Pascal's paradox

[saim_]

http://www.fas.harvard.edu/~scdiroff/lds/NewtonianMechanics/PascalsParadox/PascalsParadox002.gif
the picture is from http://www.fas.harvard.edu/~scdiroff/lds/NewtonianMechanics/PascalsParadox/PascalsParadox.html

The pressure on base of the first container (far left) and that of the second container (middle) is different, right? In the first container the pressure will be the same, as the pressure on the base of the second container, only exactly under the mouth of the container. On points not exactly under the mouth, the pressure on the base will be different in the first container. Is this correct? Otherwise, I cannot comprehend how there is a difference in the measured weights.

[Delta²]

According to the web page the pressure on the base of each container is equal and i think it is right.

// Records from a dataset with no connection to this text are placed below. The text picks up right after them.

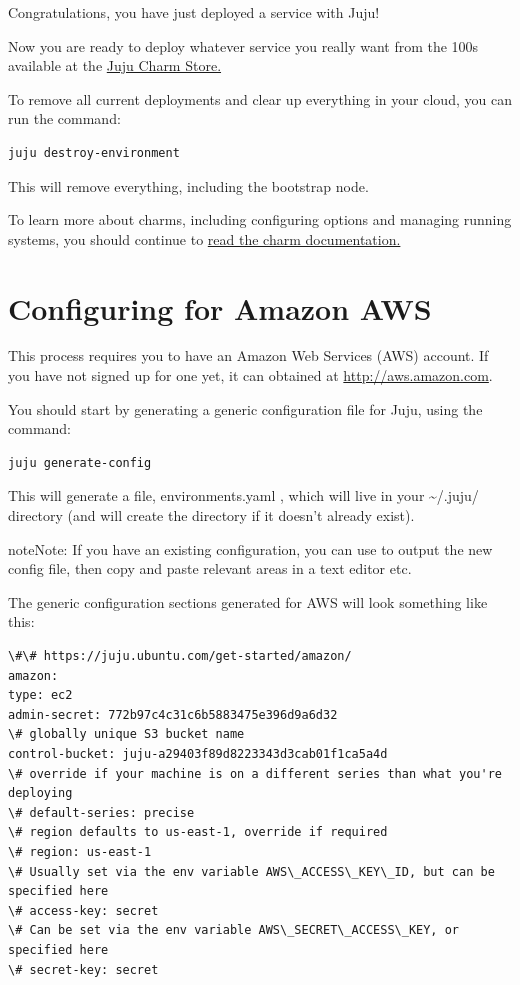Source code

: \documentclass[letterpaper,10pt,english]{sphinxmanual}
\begin{document}
Congratulations, you have just deployed a service with Juju!

Now you are ready to deploy whatever service you really want from the
100s available at the \href{http://jujucharms.com}{Juju Charm Store.}

To remove all current deployments and clear up everything in your
cloud, you can run the command:

\begin{Verbatim}[commandchars=\\\{\}]
juju destroy-environment
\end{Verbatim}

This will remove everything, including the bootstrap node.

To learn more about charms, including configuring options and managing
running systems, you should continue to \href{https://juju.ubuntu.com/./charms.html}{read the charm
documentation.}


\chapter{Configuring for Amazon AWS}
\label{config-aws:configuring-for-amazon-aws}\label{config-aws::doc}\label{config-aws:is-covered-in-the-juju-command-documentation}
This process requires you to have an Amazon Web Services (AWS)
account. If you have not signed up for one yet, it can obtained at
\href{http://aws.amazon.com}{http://aws.amazon.com}.

You should start by generating a generic configuration file for Juju,
using the command:

\begin{Verbatim}[commandchars=\\\{\}]
juju generate-config
\end{Verbatim}

This will generate a file, environments.yaml , which will live in your
\textasciitilde{}/.juju/ directory (and will create the directory if it doesn't
already exist).

\begin{notice}{note}{Note:}
If you have an existing configuration, you can use  to output the new config file, then copy and
paste relevant areas in a text editor etc.
\end{notice}

The generic configuration sections generated for AWS will look
something like this:

\begin{Verbatim}[commandchars=\\\{\}]
\#\# https://juju.ubuntu.com/get-started/amazon/
amazon:
type: ec2
admin-secret: 772b97c4c31c6b5883475e396d9a6d32
\# globally unique S3 bucket name
control-bucket: juju-a29403f89d8223343d3cab01f1ca5a4d
\# override if your machine is on a different series than what you're deploying
\# default-series: precise
\# region defaults to us-east-1, override if required
\# region: us-east-1
\# Usually set via the env variable AWS\_ACCESS\_KEY\_ID, but can be specified here
\# access-key: secret
\# Can be set via the env variable AWS\_SECRET\_ACCESS\_KEY, or specified here
\# secret-key: secret
\end{Verbatim}
\end{document}
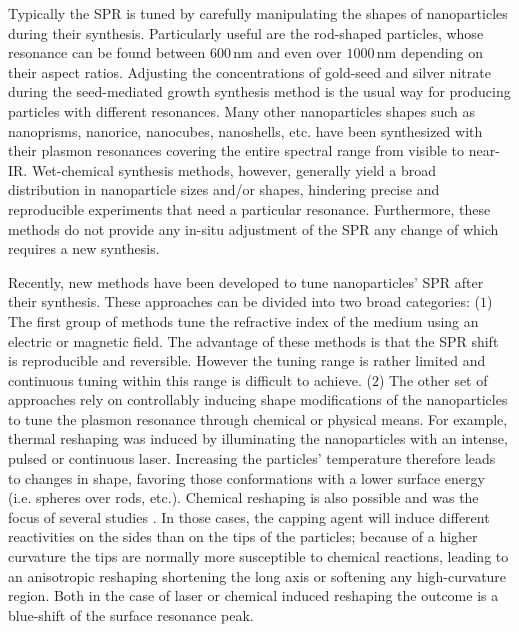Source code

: \documentclass[a4paper,oneside,onecolumn]{article}
\newcommand{\nm}{\ensuremath{\,\textrm{nm}}}
\begin{document}
Typically the SPR is tuned by carefully manipulating the shapes of nanoparticles during their synthesis. Particularly useful are the rod-shaped particles, whose resonance can be found between $600\nm$ and even over $1000\nm$ depending on their aspect ratios. Adjusting the concentrations of gold-seed and silver nitrate during the seed-mediated growth synthesis method\cite{Vigderman2012} is the usual way for producing particles with different resonances. Many other nanoparticles shapes such as nanoprisms, nanorice, nanocubes, nanoshells, etc. have been synthesized with their plasmon resonances covering the entire spectral range from visible to near-IR\cite{Lal2007}. Wet-chemical synthesis methods, however, generally yield a broad distribution in nanoparticle sizes and/or shapes, hindering precise and reproducible experiments that need a particular resonance. Furthermore, these methods do not provide any in-situ adjustment of the SPR any change of which requires a new
synthesis.

Recently, new methods have been developed to tune nanoparticles' SPR after their
synthesis. These approaches can be divided into two broad categories: ($1$) The
first group of methods tune the refractive index of the medium using an electric
or magnetic field\cite{Kossyrev2005}. The advantage of these methods is that the
SPR shift is reproducible and reversible. However the tuning range is rather
limited and continuous tuning within this range is difficult to achieve.
($2$) The other set of approaches rely on controllably inducing shape
modifications of the nanoparticles to tune the plasmon resonance through
chemical or physical means. For example, thermal reshaping was induced by
illuminating the nanoparticles with an intense, pulsed
\cite{Link2000}\cite{Horiguchi2008} or continuous laser\cite{Yorulmaz2012}.
Increasing the particles' temperature therefore leads to changes in shape,
favoring those conformations with a lower surface energy (i.e.
spheres over rods, etc.). Chemical reshaping is also possible and was the focus
of several studies\cite{Carbo-Argibay2007}
\cite{Rodriguez-Fernandez2005} \cite{Jana2002}. In those cases, the capping
agent will induce different reactivities on the sides than on the tips of the
particles; because of a higher curvature\cite{Yuan2015} the tips are
normally more susceptible to chemical reactions, leading to an anisotropic reshaping
shortening the long axis or softening any high-curvature region. Both in the case
 of laser or chemical induced reshaping the outcome is a blue-shift of the surface
resonance peak.
\end{document}
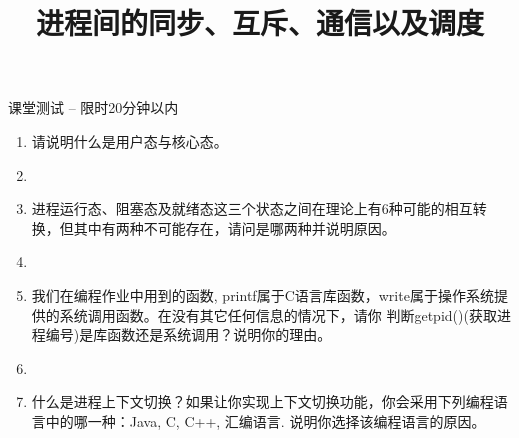 \documentclass[xcolor=svgnames]{beamer}
\begin{document}
\begin{CJK*}{UTF8}{gbsn}


\title{进程间的同步、互斥、通信以及调度}


\begin{frame}{课堂测试 -- 限时20分钟以内}
\begin{enumerate}
\item 请说明什么是用户态与核心态。
\item[]
\item 进程运行态、阻塞态及就绪态这三个状态之间在理论上有6种可能的相互转换，但其中有两种不可能存在，请问是哪两种并说明原因。
\item[]
\item 我们在编程作业中用到的函数, printf属于C语言库函数，write属于操作系统提供的系统调用函数。在没有其它任何信息的情况下，请你
判断getpid()(获取进程编号)是库函数还是系统调用？说明你的理由。
\item[]
\item 什么是进程上下文切换？如果让你实现上下文切换功能，你会采用下列编程语言中的哪一种：Java, C, C++, 汇编语言.
说明你选择该编程语言的原因。
\end{enumerate}
\end{frame}



\end{CJK*}
\end{document}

The scales measures the force N that each container applies to the scale. Since the containers and the scales do not move at all this means that N=weight of container (conclude that from Newtwon laws of motion).

This force N is equal to force F that the water applies to the bottom of the container (and which is equal to F=pressure x bottom area ) only in the case of middle container. (because the A component -see below- is zero)

In left container N=F-2A1 where A1 is the vertical component of the force that the water applies to each side.

In right container N=F+2A2.

[saim_]

Hey, thanks alot! I think you are right. There will be a net force on the sides of the first container which is away from the containers and perpendicular to the surface of that side. Thus it will have a net upward component. Similarly in the third case, due to the way sides are tilted, the force on the sides will have a downward component. No vertical component for the second case. Thanks again.